*** Opening Material provided ***

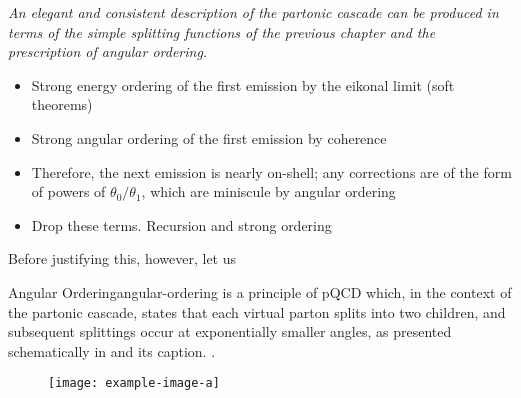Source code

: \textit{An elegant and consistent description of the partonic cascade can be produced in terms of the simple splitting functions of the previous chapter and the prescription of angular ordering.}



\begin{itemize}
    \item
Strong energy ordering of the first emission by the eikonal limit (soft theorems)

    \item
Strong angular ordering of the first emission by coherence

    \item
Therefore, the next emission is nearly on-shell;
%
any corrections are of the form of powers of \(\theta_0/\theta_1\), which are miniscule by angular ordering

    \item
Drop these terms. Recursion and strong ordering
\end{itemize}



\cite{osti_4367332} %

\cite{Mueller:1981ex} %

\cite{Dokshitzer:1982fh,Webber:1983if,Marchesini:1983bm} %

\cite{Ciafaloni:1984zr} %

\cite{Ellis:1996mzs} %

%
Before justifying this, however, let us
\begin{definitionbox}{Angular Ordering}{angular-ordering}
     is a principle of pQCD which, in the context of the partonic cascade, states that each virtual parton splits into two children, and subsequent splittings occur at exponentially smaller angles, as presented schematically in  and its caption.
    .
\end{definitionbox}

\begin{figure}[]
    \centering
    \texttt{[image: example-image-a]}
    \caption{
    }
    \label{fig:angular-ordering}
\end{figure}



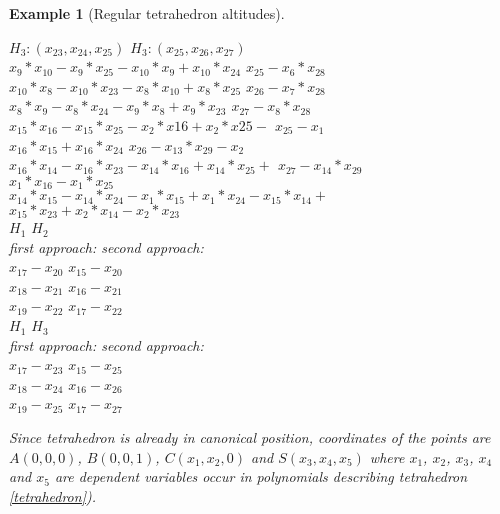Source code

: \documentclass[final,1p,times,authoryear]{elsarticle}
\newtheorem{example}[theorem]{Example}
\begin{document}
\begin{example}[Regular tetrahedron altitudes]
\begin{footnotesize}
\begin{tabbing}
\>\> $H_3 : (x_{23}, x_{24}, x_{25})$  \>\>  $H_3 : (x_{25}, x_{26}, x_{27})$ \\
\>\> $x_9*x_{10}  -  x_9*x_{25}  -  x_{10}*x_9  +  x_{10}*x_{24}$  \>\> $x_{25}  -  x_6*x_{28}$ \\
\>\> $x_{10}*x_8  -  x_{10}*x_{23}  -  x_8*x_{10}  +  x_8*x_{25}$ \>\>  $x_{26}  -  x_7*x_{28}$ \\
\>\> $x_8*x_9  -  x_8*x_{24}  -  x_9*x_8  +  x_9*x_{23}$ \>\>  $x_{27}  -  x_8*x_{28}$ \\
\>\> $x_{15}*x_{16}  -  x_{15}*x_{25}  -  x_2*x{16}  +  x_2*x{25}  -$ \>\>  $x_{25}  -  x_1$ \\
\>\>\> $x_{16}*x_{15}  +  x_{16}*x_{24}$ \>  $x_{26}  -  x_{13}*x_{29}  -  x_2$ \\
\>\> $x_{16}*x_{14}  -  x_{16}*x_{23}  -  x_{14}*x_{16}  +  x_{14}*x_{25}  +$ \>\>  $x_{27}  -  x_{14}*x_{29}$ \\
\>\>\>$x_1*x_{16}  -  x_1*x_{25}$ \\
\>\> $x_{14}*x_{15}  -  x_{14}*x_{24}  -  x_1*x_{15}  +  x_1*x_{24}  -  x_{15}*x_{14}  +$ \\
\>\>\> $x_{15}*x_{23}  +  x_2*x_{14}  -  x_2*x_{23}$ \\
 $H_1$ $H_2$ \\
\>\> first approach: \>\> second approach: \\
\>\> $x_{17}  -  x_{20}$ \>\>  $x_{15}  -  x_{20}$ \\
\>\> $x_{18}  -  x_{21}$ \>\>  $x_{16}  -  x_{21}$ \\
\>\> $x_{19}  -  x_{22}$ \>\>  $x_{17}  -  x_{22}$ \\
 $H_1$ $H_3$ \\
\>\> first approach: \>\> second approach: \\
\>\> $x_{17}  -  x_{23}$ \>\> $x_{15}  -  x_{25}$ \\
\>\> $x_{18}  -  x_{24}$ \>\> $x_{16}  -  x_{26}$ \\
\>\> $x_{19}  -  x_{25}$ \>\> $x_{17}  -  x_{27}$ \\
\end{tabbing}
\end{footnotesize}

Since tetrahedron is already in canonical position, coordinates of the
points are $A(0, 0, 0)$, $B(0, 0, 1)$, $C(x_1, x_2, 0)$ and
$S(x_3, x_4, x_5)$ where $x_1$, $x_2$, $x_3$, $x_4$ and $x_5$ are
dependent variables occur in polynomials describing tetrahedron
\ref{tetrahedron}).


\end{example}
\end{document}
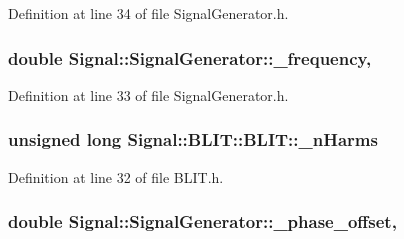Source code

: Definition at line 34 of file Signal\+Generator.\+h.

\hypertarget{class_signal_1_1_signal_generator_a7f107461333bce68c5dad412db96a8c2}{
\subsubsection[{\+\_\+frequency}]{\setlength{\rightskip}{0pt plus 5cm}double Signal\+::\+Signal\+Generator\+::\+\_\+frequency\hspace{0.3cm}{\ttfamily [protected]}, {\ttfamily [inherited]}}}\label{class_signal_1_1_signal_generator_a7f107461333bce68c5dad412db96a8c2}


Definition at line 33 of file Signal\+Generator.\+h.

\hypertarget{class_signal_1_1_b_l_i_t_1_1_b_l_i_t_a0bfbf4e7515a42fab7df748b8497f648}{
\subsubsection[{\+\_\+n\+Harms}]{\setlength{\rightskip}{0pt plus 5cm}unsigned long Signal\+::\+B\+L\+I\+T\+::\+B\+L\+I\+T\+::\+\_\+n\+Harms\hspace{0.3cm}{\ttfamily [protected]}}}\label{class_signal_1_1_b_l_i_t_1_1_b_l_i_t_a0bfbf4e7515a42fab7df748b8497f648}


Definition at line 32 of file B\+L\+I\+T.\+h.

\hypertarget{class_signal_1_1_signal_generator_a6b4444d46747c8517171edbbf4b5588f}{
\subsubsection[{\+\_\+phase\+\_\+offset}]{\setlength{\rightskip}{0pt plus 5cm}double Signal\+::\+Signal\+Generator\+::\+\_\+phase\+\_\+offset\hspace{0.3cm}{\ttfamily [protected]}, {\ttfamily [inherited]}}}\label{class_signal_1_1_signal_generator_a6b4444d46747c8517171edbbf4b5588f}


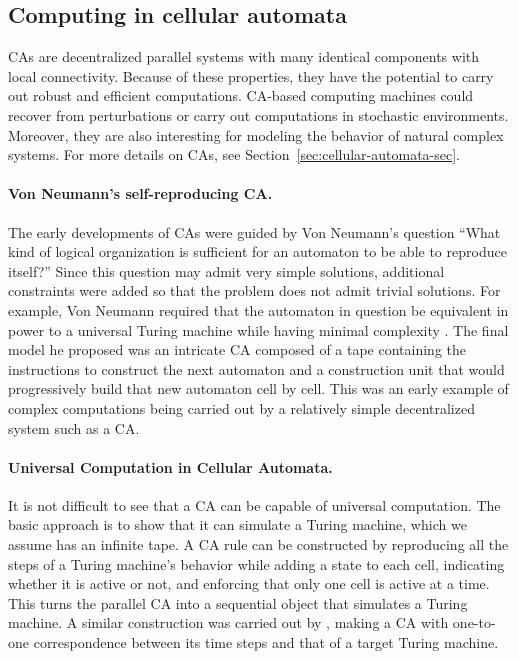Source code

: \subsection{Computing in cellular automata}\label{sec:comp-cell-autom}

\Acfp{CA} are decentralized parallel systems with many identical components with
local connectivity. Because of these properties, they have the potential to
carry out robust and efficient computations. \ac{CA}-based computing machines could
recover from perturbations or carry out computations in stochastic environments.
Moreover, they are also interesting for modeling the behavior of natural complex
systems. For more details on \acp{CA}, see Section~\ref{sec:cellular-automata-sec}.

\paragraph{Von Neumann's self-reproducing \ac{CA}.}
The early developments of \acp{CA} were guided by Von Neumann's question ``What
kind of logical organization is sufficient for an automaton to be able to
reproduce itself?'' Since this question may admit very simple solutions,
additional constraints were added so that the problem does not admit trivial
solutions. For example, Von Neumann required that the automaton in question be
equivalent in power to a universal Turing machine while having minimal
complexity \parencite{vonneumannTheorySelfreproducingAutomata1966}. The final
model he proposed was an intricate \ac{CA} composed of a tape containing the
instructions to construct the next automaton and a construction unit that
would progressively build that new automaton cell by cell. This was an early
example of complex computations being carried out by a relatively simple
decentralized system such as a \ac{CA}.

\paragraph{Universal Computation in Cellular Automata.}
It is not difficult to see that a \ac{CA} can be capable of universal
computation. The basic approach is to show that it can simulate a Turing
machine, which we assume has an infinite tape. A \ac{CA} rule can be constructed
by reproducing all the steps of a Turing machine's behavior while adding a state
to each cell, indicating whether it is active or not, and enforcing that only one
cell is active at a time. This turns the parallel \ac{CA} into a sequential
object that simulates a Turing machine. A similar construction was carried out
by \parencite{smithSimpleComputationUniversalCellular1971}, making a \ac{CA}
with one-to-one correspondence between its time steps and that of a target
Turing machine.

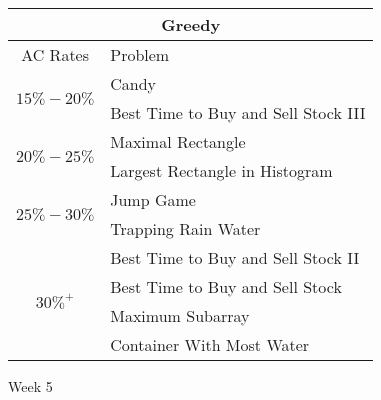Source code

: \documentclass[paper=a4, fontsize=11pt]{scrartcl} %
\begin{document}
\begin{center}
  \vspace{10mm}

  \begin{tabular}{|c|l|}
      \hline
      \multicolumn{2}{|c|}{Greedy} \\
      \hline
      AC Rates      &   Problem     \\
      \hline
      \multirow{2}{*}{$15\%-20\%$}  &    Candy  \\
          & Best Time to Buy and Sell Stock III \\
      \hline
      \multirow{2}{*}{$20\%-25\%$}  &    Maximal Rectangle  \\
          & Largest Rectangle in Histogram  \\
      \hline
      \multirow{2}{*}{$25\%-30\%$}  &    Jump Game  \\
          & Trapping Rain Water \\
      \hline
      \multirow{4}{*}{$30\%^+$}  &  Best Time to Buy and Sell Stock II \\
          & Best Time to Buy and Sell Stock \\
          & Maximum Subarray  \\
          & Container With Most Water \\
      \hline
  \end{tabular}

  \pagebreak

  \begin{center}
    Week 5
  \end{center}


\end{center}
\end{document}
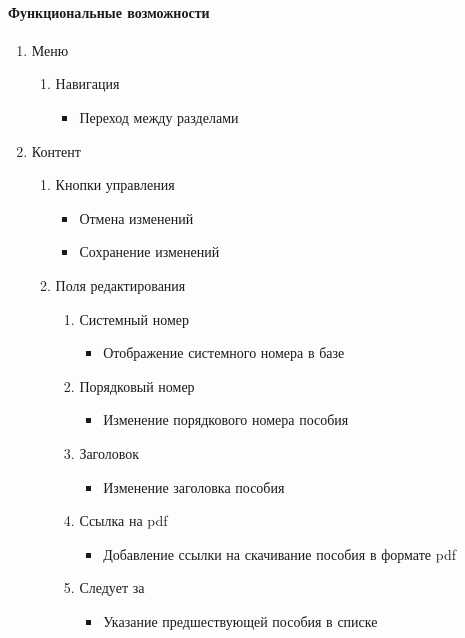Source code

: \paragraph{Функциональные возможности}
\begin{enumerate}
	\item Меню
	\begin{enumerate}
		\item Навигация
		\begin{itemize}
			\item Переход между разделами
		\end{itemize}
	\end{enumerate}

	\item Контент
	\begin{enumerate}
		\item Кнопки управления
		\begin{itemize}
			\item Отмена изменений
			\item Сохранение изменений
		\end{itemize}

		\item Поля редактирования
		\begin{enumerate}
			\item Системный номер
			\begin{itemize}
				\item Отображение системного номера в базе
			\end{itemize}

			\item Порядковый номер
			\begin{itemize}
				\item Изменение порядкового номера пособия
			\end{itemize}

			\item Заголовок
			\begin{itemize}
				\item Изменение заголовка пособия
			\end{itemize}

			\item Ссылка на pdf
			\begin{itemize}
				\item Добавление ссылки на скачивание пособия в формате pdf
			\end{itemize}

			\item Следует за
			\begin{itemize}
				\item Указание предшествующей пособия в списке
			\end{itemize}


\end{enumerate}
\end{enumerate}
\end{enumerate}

*** Closing Material provided ***

Your instructions — From the data above, return every line from the line that has "The early developments" up to and including the line that has "solutions. For example, Von", exactly.

The completed task —
The early developments of \acp{CA} were guided by Von Neumann's question ``What
kind of logical organization is sufficient for an automaton to be able to
reproduce itself?'' Since this question may admit very simple solutions,
additional constraints were added so that the problem does not admit trivial
solutions. For example, Von Neumann required that the automaton in question be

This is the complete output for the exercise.